─── Data supplied ───

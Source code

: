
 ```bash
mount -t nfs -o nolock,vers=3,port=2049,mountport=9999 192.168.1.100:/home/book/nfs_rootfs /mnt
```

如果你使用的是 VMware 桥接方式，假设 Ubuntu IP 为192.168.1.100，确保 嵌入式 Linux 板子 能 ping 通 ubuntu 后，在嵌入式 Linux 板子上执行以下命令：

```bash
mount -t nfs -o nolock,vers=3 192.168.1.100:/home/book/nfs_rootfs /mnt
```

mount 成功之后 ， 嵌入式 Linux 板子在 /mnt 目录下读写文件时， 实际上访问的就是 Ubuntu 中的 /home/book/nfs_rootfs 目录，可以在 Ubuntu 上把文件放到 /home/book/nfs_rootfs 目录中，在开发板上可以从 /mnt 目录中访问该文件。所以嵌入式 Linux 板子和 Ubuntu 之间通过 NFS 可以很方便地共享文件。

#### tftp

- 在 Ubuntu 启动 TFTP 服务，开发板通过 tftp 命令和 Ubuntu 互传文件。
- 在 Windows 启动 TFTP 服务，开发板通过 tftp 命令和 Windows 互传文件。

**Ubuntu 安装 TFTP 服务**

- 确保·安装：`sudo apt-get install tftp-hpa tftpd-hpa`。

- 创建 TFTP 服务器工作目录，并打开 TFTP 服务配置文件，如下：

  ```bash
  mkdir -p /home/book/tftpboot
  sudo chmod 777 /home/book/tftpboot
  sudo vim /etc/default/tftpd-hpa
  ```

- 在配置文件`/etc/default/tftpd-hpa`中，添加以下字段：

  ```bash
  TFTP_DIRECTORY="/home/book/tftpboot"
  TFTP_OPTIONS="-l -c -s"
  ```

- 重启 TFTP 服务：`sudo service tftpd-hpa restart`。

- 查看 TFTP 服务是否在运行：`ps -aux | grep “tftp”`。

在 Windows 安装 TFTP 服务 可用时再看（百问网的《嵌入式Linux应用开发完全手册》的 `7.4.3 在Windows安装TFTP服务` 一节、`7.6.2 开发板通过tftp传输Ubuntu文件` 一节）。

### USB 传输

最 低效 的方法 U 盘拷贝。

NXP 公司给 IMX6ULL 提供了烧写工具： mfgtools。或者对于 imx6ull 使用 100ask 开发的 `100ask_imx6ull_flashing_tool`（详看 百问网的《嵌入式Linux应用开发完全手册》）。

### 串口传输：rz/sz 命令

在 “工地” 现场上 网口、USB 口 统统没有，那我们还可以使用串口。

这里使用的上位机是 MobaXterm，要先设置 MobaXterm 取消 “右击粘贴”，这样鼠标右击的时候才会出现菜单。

───

_Prompt_.
Across the whole listing above, find every line with the string "百问网的" and copy it.

_Output of the exercise_.
在 Windows 安装 TFTP 服务 可用时再看（百问网的《嵌入式Linux应用开发完全手册》的 `7.4.3 在Windows安装TFTP服务` 一节、`7.6.2 开发板通过tftp传输Ubuntu文件` 一节）。
NXP 公司给 IMX6ULL 提供了烧写工具： mfgtools。或者对于 imx6ull 使用 100ask 开发的 `100ask_imx6ull_flashing_tool`（详看 百问网的《嵌入式Linux应用开发完全手册》）。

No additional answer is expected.